YOUR INSTRUCTIONS: Starting at the line where "## 5. Backlog 📝" occurs, reproduce each line through the end of the entries below exactly. Omit every picture.

PROVIDED DATA:
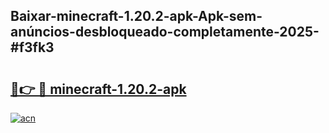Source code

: ## Baixar-minecraft-1.20.2-apk-Apk-sem-anúncios-desbloqueado-completamente-2025-#f3fk3

# <h2><a href="https://ainizakaria.my?title=minecraft-1.20.2-apk&ref=20M">🔗👉 🔴 minecraft-1.20.2-apk</a></h2>

[![acn](https://github.com/user-attachments/assets/0f9c940e-d8b0-45ae-aac7-cd30a18b3e1c)](https://ainizakaria.my?title=minecraft-1.20.2-apk&ref=20M)

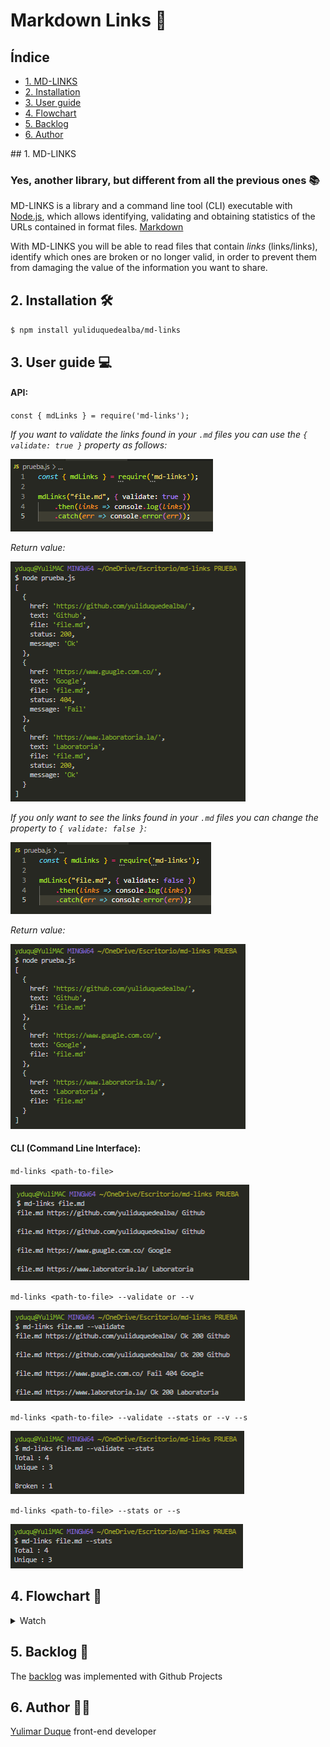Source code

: # Markdown Links 🔗

## Índice

* [1. MD-LINKS](#1-md-links)
* [2. Installation](#2-installation)
* [3. User guide](#3-user-guide)
* [4. Flowchart](#4-flowchart)
* [5. Backlog](#5-backlog)
* [6. Author](#6-author)

<div id='1-md-links'>
## 1. MD-LINKS

### Yes, another library, but different from all the previous ones 📚

MD-LINKS is a library and a command line tool (CLI) executable with [Node.js](https://nodejs.org/), which allows identifying, validating and obtaining statistics of the URLs contained in format files. [Markdown](https://en.wikipedia.org/wiki/Markdown)

With MD-LINKS you will be able to read files that contain _links_ (links/links), identify which ones are broken or no longer valid, in order to prevent them from damaging the value of the information you want to share.

## 2. Installation 🛠

`$ npm install yuliduquedealba/md-links`

## 3. User guide 💻

#### API:

`const { mdLinks } = require('md-links');`

*If you want to validate the links found in your `.md` files you can use the `{ validate: true }` property as follows:*

![api](./img/api-v-true.png)

*Return value:*

![validate true cli](./img/api-v-true-cli.png)


*If you only want to see the links found in your `.md` files you can change the property to `{ validate: false }`:*

![api](./img/api-v-false.png)

*Return value:*

![validate false cli](./img/api-v-false-cli.png)


#### CLI (Command Line Interface):

`md-links <path-to-file>`

![Object with links](./img/mdLinks-route.png)

`md-links <path-to-file> --validate or --v`

![Option --validate](./img/mdLinks-route-v.png)

`md-links <path-to-file> --validate --stats or --v --s`

![Option --validate and --stats](./img/mdLinks-route-v-s.png)

`md-links <path-to-file> --stats or --s`

![Option --stats](./img/mdLinks-route-s.png)


## 4. Flowchart 🔁

  <details><summary>Watch</summary><p>

![Flowchart](./img/Diagrama%20de%20flujo.png)
  
</p></details>

## 5. Backlog 📝

The [backlog](https://github.com/yuliduquedealba/md-links/projects/1) was implemented with Github Projects

## 6. Author 👩‍💻

[Yulimar Duque](https://www.linkedin.com/in/yulimarduque/) front-end developer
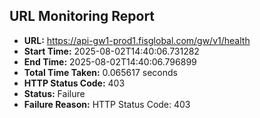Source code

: ## URL Monitoring Report

- **URL:** https://api-gw1-prod1.fisglobal.com/gw/v1/health
- **Start Time:** 2025-08-02T14:40:06.731282
- **End Time:** 2025-08-02T14:40:06.796899
- **Total Time Taken:** 0.065617 seconds
- **HTTP Status Code:** 403
- **Status:** Failure
- **Failure Reason:** HTTP Status Code: 403
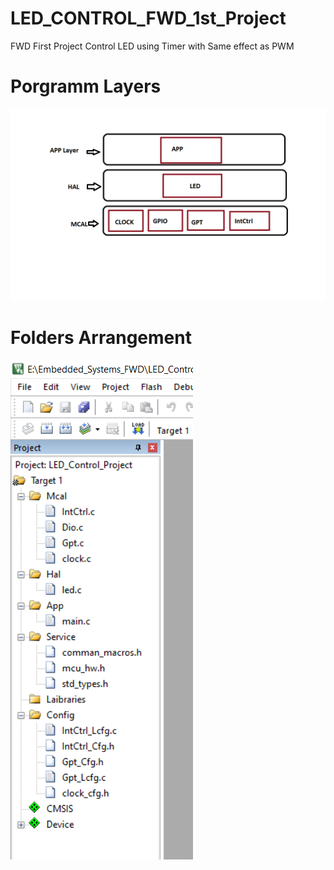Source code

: # LED_CONTROL_FWD_1st_Project
FWD First Project Control LED using Timer with Same effect as PWM 

# Porgramm Layers

![](/Layers1.png "Layers")

# Folders Arrangement

![](/folders_arrangement.png "folders arrangement")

TASK SOLUTION:
## 5. Backlog 📝

The [backlog](https://github.com/yuliduquedealba/md-links/projects/1) was implemented with Github Projects

## 6. Author 👩‍💻

[Yulimar Duque](https://www.linkedin.com/in/yulimarduque/) front-end developer
Source code

: ## URL Monitoring Report

- **URL:** https://api-gw1-prod1.fisglobal.com/gw/v1/health
- **Start Time:** 2025-08-02T14:40:06.731282
- **End Time:** 2025-08-02T14:40:06.796899
- **Total Time Taken:** 0.065617 seconds
- **HTTP Status Code:** 403
- **Status:** Failure
- **Failure Reason:** HTTP Status Code: 403
Source code

: # LED_CONTROL_FWD_1st_Project
FWD First Project Control LED using Timer with Same effect as PWM 

# Porgramm Layers

![](/Layers1.png "Layers")

# Folders Arrangement

![](/folders_arrangement.png "folders arrangement")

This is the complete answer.